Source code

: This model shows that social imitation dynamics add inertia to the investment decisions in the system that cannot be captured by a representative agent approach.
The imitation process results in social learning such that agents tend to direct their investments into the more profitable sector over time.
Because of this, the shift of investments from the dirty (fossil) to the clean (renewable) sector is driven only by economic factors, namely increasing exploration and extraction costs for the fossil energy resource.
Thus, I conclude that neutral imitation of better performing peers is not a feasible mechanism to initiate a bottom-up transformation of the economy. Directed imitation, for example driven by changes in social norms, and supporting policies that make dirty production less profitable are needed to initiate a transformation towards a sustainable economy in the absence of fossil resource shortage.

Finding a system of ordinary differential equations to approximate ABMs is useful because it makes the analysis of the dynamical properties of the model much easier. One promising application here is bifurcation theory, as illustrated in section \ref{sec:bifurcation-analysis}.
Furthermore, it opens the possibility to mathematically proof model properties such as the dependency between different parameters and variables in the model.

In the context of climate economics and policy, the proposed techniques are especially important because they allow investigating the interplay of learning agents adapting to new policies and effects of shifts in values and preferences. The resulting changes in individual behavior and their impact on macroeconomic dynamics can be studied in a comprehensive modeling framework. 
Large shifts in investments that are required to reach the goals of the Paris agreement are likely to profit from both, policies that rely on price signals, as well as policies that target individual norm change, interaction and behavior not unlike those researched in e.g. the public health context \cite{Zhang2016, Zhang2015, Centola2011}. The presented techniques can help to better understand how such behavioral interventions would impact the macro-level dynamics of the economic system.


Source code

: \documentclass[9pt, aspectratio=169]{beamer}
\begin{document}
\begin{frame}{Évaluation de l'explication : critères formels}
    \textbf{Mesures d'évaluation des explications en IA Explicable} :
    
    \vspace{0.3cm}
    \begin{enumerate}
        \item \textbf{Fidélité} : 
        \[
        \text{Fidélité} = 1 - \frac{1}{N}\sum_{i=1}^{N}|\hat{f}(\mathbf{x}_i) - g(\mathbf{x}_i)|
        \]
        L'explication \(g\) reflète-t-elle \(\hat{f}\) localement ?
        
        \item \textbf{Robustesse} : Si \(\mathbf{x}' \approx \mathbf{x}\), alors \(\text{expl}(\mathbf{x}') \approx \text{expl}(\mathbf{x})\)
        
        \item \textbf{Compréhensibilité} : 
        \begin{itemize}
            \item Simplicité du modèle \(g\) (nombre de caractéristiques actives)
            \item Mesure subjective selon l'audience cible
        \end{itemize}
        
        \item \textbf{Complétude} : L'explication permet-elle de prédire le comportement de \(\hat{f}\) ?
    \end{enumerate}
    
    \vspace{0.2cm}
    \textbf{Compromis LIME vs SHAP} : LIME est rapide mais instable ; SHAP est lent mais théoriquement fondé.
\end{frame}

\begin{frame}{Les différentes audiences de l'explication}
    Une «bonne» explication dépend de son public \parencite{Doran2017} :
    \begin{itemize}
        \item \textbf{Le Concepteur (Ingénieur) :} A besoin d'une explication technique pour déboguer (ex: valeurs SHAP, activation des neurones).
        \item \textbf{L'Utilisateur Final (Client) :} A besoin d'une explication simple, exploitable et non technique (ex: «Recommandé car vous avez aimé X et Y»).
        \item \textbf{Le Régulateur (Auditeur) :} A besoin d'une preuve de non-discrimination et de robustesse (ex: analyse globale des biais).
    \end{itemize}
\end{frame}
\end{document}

_ _ _ _ _ _ _

◆ Task brief
Copy out every line of the material above that contains the string "elle".

◆ Exercise response
        L'explication \(g\) reflète-t-elle \(\hat{f}\) localement ?
        \item \textbf{Complétude} : L'explication permet-elle de prédire le comportement de \(\hat{f}\) ?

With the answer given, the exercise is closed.